I first read about the Stapleton incident last year in People magazine, and it kept me up at night. It appalls me that Stapleton is apparently being treated less harshly for her attempted murder-suicide simply because her daughter is mentally disabled.
Issy did not consent to her mother’s attempt to “take her to heaven.” Although Issy expressed violent tendencies, it doesn’t mean Issy was unhappy or in a bad place — she may have had difficulties expressing herself, as many individuals with autism do.
Certainly, Issy Stapleton is not fully innocent either. Issy would habitually attack her sister, and the girls’ mother would suffer the brunt of the violence in an attempt to protect her. However, Issy is, without a doubt, the true victim in this situation, as she was the one who suffered an attempt on her life and languished in a coma, all caused by her own mother.
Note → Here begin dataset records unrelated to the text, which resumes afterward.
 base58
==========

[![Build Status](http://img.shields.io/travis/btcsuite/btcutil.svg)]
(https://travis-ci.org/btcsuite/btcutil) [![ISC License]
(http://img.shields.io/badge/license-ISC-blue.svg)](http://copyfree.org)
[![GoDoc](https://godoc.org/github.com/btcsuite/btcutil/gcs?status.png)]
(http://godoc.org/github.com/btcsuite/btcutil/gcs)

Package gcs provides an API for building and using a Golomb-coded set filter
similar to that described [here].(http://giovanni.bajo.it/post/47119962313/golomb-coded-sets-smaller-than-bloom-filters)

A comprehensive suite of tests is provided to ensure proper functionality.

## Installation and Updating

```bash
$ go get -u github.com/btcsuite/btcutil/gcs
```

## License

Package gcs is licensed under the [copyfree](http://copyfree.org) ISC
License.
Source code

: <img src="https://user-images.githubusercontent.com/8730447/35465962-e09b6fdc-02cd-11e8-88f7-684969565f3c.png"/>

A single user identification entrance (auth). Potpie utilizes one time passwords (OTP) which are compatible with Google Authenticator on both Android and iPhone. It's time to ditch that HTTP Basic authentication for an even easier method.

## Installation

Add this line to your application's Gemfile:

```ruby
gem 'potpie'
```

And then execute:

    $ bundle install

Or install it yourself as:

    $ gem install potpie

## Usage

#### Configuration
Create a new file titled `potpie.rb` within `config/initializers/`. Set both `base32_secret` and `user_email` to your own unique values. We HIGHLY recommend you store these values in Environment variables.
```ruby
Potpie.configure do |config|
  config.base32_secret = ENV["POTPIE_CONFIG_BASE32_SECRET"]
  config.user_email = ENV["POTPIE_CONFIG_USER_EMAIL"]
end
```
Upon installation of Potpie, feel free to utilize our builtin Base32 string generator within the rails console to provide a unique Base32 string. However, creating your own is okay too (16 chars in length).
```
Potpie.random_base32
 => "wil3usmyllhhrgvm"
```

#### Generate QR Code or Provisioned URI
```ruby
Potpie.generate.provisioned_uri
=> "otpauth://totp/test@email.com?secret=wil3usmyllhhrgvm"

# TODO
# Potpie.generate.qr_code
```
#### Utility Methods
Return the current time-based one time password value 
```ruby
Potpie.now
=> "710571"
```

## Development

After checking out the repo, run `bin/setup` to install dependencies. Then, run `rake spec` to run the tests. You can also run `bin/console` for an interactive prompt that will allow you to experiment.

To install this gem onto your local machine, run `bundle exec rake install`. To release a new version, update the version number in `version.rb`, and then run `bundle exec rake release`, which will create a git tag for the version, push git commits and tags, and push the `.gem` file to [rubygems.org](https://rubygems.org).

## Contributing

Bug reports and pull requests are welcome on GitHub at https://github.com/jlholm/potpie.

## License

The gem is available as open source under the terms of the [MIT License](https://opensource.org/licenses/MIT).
Dr. Phil should also be criticized for his flippant treatment of this sensitive issue. The media already has a penchant for portraying autistic people and those with other mental health issues as violent and destructive. The high profile cases of mass murderers Adam Lanza and Elliot Rodger — both believed to have Aspergers’ Syndrome — have further damaged the reputation of those with mental illness or neurological disorders.
Giving favorable treatment to Kelli Stapleton, someone who attempted to murder her own daughter because of her disability, is appalling and absolutely unacceptable. Disabled lives are not worth less than anyone else’s life. Murder is murder, no matter who the intended victim is.
Haley Moss is a UF psychology and criminology senior.